Falkoner spuckte auf den Boden, dann sagte er in sein Headset: »Kapitän? Bitte melden.«
»Hier spricht der Kapitän, Sir«, ertönte die ruhige Stimme. »Ich habe Schüsse im Salon gehört. Auf einem der Tender ist ein Feuer ausgebrochen …«
»Das weiß ich selber. Wie sieht’s auf der Brücke aus?«
»Hier oben ist alles okay. Gruber ist bei mir, wir haben uns eingeschlossen, alles verriegelt und sind schwer bewaffnet. Was ist da unten eigentlich los?«
»Pendergast hat Berger und Vic Klemper ausgeschaltet. Ich habe Szell und Hammar in den großen Salon geschickt, kann sie jetzt aber nicht erreichen. Halten Sie die Augen offen.«
»Ja, Sir.«
»Halten Sie Kurs. Und warten Sie auf weitere Anweisungen.«
Esterhazy starrte Falkoner an. Dessen kantige Gesichtszüge wirkten immer noch ruhig und gesammelt. Er drehte sich zu Esterhazy um und sagte: »Ihr Mann scheint jede Aktion vorauszusehen. Wie kann das sein?«
»Er ist ein Teufel«, sagte Esterhazy.
Falkoners Augen wurden schmaler. Es schien fast so, als wollte er etwas sagen, aber dann wandte er sich ab und sprach ins Headset. »Baumann?«
»Hier.«
»Deine Position?«
»Obere VIP-Kabine. Mit Eberstark.«
»Klemper ist erledigt. Du übernimmst die Leitung. Ich möchte, dass du und Eberstark euch Nast auf dem Skydeck anschließt.
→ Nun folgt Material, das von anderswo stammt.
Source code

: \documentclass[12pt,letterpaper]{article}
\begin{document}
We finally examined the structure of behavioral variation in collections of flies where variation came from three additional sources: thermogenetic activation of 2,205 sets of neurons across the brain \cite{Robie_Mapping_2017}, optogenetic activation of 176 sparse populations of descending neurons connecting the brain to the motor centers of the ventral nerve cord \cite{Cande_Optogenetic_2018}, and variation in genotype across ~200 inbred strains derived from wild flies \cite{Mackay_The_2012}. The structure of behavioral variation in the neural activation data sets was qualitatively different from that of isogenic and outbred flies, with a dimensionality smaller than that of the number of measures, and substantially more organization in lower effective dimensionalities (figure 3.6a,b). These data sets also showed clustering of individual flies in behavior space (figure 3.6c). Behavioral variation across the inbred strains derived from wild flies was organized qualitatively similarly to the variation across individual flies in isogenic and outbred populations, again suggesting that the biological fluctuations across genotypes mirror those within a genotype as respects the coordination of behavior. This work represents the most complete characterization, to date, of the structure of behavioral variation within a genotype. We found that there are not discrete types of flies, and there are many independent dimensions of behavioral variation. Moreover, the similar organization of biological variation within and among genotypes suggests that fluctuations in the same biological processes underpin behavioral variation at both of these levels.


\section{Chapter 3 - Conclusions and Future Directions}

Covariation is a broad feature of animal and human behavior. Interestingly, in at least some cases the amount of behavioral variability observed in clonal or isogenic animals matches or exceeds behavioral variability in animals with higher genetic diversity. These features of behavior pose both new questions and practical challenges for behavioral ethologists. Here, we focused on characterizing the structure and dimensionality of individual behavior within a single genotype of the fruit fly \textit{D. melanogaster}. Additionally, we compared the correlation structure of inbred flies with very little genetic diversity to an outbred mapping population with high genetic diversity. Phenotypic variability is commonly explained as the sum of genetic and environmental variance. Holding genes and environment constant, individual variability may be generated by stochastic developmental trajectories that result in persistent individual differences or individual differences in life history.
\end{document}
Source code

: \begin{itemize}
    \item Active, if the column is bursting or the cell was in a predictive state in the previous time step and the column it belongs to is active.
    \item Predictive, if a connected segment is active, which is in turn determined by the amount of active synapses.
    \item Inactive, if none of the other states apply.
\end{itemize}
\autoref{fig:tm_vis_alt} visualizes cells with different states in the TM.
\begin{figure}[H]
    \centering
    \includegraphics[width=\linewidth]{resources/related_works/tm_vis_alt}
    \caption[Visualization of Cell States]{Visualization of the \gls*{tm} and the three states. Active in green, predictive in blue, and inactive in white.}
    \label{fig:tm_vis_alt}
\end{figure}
Du gehst die Achterleiter rauf. Eberstark, du gehst die Hauptleiter hoch. Wenn die Zielperson dort ist, nehmt ihr sie ins Kreuzfeuer. Geht äußerst vorsichtig vor. Wenn ihr die Zielperson nicht seht, bestreicht ihr drei das Skydeck und die oberen Decks, von vorn nach hinten. Vergesst, was ich darüber gesagt habe, ihn lebendig zu fassen. Erschießt ihn.«
»Ja. Erschießen.«
»Ich möchte, dass Zimmermann und Schultz auf dem Hauptdeck auf Posten gehen und jeden aus dem Hinterhalt angreifen, der auf der einen oder anderen Treppe herunterkommt. Wenn ihr ihn nicht auf dem Skydeck erwischt, wird die Zangenbewegung oben ihn nach unten und nach vorn treiben, wo die beiden warten.«
»Verstanden.«
Esterhazy ging in dem schmalen Maschinenraum auf und ab und überlegte wie wild. Falkoners Plan war gut. Wie konnte Pendergast – selbst Pendergast – fünf mit automatischen Maschinenpistolen bewaffneten Männern auf einem engen Schiff entkommen, wenn sie ihn von zwei Seiten unter Beschuss nahmen?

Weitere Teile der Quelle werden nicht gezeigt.